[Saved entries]
· · · ·

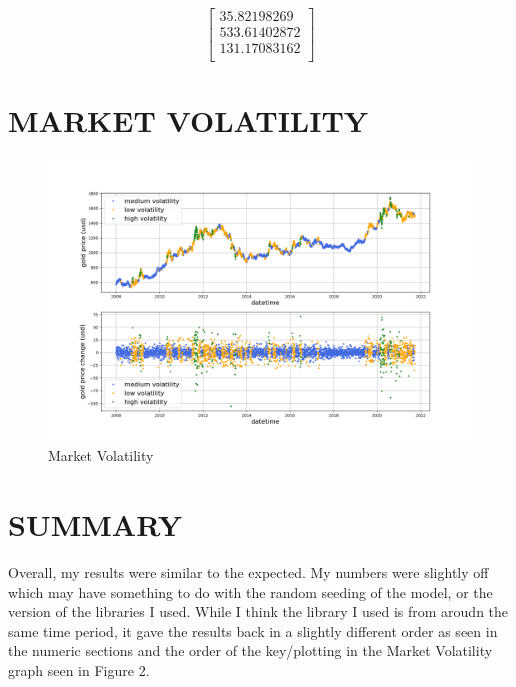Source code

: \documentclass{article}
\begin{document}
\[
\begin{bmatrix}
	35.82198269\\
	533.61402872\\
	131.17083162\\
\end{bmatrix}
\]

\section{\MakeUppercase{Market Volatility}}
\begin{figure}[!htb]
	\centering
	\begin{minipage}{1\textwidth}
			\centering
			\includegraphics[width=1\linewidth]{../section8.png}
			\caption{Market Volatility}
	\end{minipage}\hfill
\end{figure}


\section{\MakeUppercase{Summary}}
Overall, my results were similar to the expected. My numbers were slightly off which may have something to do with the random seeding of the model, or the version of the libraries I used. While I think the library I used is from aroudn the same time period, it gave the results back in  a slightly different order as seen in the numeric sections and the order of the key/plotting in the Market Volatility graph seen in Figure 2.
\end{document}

· · · ·

Repeat the records exactly, without the pictures.

* Output for this task
Source code

: \documentclass{article}
\begin{document}
\[
\begin{bmatrix}
	35.82198269\\
	533.61402872\\
	131.17083162\\
\end{bmatrix}
\]

\section{\MakeUppercase{Market Volatility}}
\begin{figure}[!htb]
	\centering
	\begin{minipage}{1\textwidth}
			\centering
			\includegraphics[width=1\linewidth]{../section8.png}
			\caption{Market Volatility}
	\end{minipage}\hfill
\end{figure}


\section{\MakeUppercase{Summary}}
Overall, my results were similar to the expected. My numbers were slightly off which may have something to do with the random seeding of the model, or the version of the libraries I used. While I think the library I used is from aroudn the same time period, it gave the results back in  a slightly different order as seen in the numeric sections and the order of the key/plotting in the Market Volatility graph seen in Figure 2.
\end{document}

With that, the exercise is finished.